Another update, if anyone cares to read this. It was supposed to be short, but it ended up being long
I am 22 days into a better, fairly stable stretch after a similarly long, bad stretch of loud tinnitus. I finally started tracking it with a very simple 3-level scale, where one is low and three is high. My 45-day long average is ~1.86. My 22-day long average (month of April) is ~1.06. Yay.
Low is relative. It is still usually maddeningly loud tinnitus upon waking up, but one that usually goes down within an hour or so to a level I can function with - that "low" level is moderate/severe by most standards. It is never maskable, not even by a shower (at best 80-90%), but one that I can push into the background and do something, like work, read, play chess, watch a movie, or go for a walk. It continues to be reactive to certain sounds, typically refrigerator hum, water boiling, cat purring (really sad), or car engines.
The tinnitus follows a relatively stable pattern - severe static/electrical storm upon waking up, receding somewhat after one hour - shower and its residual inhibition effect is important here, I think. As the day goes on, the tinnitus turns into a ringing/tonal one, which is reliable now. This is a big change from before, when tonal tinnitus was rare for me, maybe 10% of the time. Now it is, say, 50-60% of the time. It's very weird; no idea what caused the change. I hate it all, but for me, the tonal periods tend to be quieter, so it is easier to tolerate.
Hyperacusis continues to improve very slowly. Even Harley motorbikes started to become tolerable, or some loud V8 cars. Some diesel trucks still sound hellish, but less so. Other noises that were sounding unusually loud, like creaky wood floors and small planes, sounded almost normal. I guess my hyperacusis now could be classified as mild/moderate, trending towards mild. If hyperacusis were my only problem, I would consider myself 95% cured. This also means I completely abandoned plans of trying Clomipramine; not worth the risk of tinnitus worsening or, even worse, getting visual snow syndrome.

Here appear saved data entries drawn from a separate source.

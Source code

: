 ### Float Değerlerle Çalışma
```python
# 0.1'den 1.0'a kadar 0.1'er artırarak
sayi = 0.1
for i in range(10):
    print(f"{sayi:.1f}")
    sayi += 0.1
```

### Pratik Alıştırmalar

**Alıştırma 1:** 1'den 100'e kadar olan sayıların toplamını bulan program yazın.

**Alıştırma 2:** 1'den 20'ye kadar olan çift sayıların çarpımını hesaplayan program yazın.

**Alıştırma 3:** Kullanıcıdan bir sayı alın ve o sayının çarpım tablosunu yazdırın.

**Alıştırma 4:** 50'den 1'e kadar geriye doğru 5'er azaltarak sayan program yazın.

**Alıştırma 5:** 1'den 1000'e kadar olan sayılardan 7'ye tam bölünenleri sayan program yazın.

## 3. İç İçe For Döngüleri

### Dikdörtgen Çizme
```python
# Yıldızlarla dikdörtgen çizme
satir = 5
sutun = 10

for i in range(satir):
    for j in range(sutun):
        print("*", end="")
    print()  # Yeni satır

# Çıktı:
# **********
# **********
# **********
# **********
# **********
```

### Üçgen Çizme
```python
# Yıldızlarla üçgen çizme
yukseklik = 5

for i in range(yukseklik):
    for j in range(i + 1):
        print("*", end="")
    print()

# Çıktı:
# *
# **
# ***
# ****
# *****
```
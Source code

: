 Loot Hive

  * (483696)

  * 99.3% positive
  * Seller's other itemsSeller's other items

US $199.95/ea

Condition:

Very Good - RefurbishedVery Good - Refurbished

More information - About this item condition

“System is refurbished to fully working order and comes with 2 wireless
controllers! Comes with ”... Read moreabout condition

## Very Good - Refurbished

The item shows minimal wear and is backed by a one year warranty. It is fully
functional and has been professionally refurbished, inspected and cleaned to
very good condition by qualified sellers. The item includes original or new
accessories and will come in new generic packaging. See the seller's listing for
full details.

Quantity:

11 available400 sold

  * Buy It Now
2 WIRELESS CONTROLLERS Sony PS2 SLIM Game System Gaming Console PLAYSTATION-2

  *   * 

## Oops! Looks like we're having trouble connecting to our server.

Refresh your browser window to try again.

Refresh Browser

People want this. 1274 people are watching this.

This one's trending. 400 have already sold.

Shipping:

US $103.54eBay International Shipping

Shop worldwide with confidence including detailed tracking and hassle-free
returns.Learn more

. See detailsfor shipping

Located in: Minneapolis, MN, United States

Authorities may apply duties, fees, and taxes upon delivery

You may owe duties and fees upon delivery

Fleeting noxacusis seems much less frequent again. Here and there, I usually feel something warm or off in my right ear, but not too often. Overall, it's ignorable. If this were my only issue, I'd consider myself 99.5% cured.
Nothing really changed in my lifestyle. Generally quiet, working remotely, limited sound exposure, just semi-daily 10-minute car trips to a coffee shop and woods for an hourly walk. Hardly venture anywhere else unless really necessary. I am exposed to household noises but avoid dishwasher, frying, boiling, microwave, etc. But I can be in the same room with my wife, handling dishes without much discomfort at a distance. I only use hearing protection (custom 25 dB earplugs) when driving the car or inside stores or gas stations (where I am very rarely).
Life is still hard. Every day, I wake up thinking I don't want to be alive. But eventually, I get up and start moving. By the later part of the day, I am okay to be alive. I sleep usually okay, sometimes longer (8-9 hours), sometimes less (5-6 hours).
I keep taking some supplements, mostly NAD+ (NR), Resveratrol. I can't say they do much. I am thinking about upping my intake of Resveratrol by switching to a liposomal sublingual one. Apparently, Resveratrol can increase the KCC2 protein that is responsible for both tinnitus and hyperacusis, allegedly (I posted a link to a paper in the Research News section). I do not suppose these can't hurt much. I have also been drinking Ginger tea for many months, no idea if it helps keep noxacusis at bay, but I sort of like / got used to it, so I keep drinking it.
I still keep thinking about moving to a quieter place where I won't hear any man-made noises from outside or annoying mechanical noises inside. I am furious I occasionally need to leave the house because a neighbor across the street finds it necessary to have a leaf blower going on for six hours (no exaggeration). I think being in quiet, relaxing surroundings would do wonders to reduce stress levels. I really dislike our house and location, but it could be much, much worse.
It is what it is. I feel this is a death march that inevitably worsens, but I want to delay that moment as long as I can. I still do not believe in any mind-over-matter nonsense or having positive thoughts, etc. I am more cynical than I have ever been. It is not a mind game in the end. Yes, getting oneself busy and distracted can help, but only to a point. This is a very serious, incurable neurological condition, which, at a severe level, can make life completely unlivable. I continue to live while I can until... I won't be able to.